元彼専務の十年愛
颯太の声はさっきよりも低く、静かながらも怒りを感じる。

「彼女を侮辱するのはやめてもらおう。セクハラで訴えられなかっただけまだよかったと思ったほうがいい」
「なんだよ、俺はセクハラなんてしてな——」
「徹底的に調べ上げてもいいんだぞ。芋づる式に他の悪事も出てくるかもしれないな。店の金を着服して女性を連れ込むためのマンションを借りていた、とか。オーナーやあんたの妻にバレたらどうなるだろうね」

着服?妻?店長、奥さんがいたの?
疑問符が頭を回り、話についていけない。
店長は口を開けて絶句している。

「忠告はしたぞ。今度彼女に近づいたらこちらも黙っていない」

店長は唇を噛み、踵を返して逃げ去って行った。
その背中を見ながら、強張っていた体の力が抜けていく。
腕を離した颯太が、控え目に私の顔を覗き込んだ。

「大丈夫か?」
「うん。どうして店長のこと…」
「兼業の件で調べた。大ごとにしないほうがいいと思ったが、ちゃんと牽制しておけばよかったな。

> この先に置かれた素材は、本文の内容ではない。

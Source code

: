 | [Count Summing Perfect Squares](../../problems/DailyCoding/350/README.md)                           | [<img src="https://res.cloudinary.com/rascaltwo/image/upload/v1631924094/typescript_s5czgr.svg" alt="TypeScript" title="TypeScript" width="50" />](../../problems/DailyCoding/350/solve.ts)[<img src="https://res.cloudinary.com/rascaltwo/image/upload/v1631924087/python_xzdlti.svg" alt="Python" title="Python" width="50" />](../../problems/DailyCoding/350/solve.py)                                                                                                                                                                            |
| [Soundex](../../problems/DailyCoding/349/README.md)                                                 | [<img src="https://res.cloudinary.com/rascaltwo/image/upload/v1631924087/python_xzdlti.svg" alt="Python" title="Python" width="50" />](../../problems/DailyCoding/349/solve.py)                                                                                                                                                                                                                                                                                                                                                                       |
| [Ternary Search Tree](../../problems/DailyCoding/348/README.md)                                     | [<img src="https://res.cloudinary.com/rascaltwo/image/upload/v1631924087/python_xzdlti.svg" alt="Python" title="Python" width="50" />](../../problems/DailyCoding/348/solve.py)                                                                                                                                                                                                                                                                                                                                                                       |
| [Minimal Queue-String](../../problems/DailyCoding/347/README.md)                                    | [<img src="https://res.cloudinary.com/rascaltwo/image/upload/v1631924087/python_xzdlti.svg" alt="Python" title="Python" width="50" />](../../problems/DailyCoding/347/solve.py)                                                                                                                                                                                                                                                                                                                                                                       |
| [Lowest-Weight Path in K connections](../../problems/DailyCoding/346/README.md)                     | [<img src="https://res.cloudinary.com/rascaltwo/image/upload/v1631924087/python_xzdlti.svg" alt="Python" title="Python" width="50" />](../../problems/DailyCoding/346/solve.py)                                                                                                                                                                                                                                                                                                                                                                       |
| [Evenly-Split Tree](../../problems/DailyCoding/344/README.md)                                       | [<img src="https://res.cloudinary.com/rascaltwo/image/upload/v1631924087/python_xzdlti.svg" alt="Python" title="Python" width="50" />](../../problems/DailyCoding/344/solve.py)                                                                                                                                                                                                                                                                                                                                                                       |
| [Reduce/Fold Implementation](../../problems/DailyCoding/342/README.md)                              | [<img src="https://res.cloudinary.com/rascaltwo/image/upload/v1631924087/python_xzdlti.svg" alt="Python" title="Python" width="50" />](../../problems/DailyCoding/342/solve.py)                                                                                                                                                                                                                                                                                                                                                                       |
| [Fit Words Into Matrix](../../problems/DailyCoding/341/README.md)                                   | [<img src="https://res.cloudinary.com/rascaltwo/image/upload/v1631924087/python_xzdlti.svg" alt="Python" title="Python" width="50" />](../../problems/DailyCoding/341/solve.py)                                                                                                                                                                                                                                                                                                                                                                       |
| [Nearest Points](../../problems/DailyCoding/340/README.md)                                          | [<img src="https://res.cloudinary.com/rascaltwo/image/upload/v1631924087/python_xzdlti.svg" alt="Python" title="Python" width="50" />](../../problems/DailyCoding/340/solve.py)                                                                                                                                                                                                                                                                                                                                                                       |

でも、あれだけ言っておけばもう心配ないだろう」

颯太は「行こうか」と微笑み、ゆっくりと歩き出す。
息をのんだ。
再会してから、こんなにやわらかく温かい表情は初めて見た。
…私のことを安心させようとしてくれたんだ。
胸が熱くなって、思わずシャツの裾を引っ張った。

「颯太、ありがとう」

驚いたようにこちらを振り返った颯太が、照れくさそうに眉尻を下げる。

「名前呼ばれるの、久しぶりだな」

言われてから気づいた。
再会してから颯太の名前をちゃんと呼ぶのは初めてなのだ。

『恋人なんだから、名前で呼んでよ』
『えっでも恥ずかしい…』
『いつまでも先輩呼ばわりじゃよそよそしいだろ。ほら、颯太って呼んで』
『……颯太』
『……』
『…先輩、顔真っ赤です』
『いや、なんか…嬉しいような照れくさいような』

湧き出てきた記憶に切なくなって俯いた。
恥ずかしがっていると思ったのか、上からくすりとやさしい呼吸が降ってくる。
私が知っている颯太が確かにそこにいるのを感じて、無性に泣きたくなった。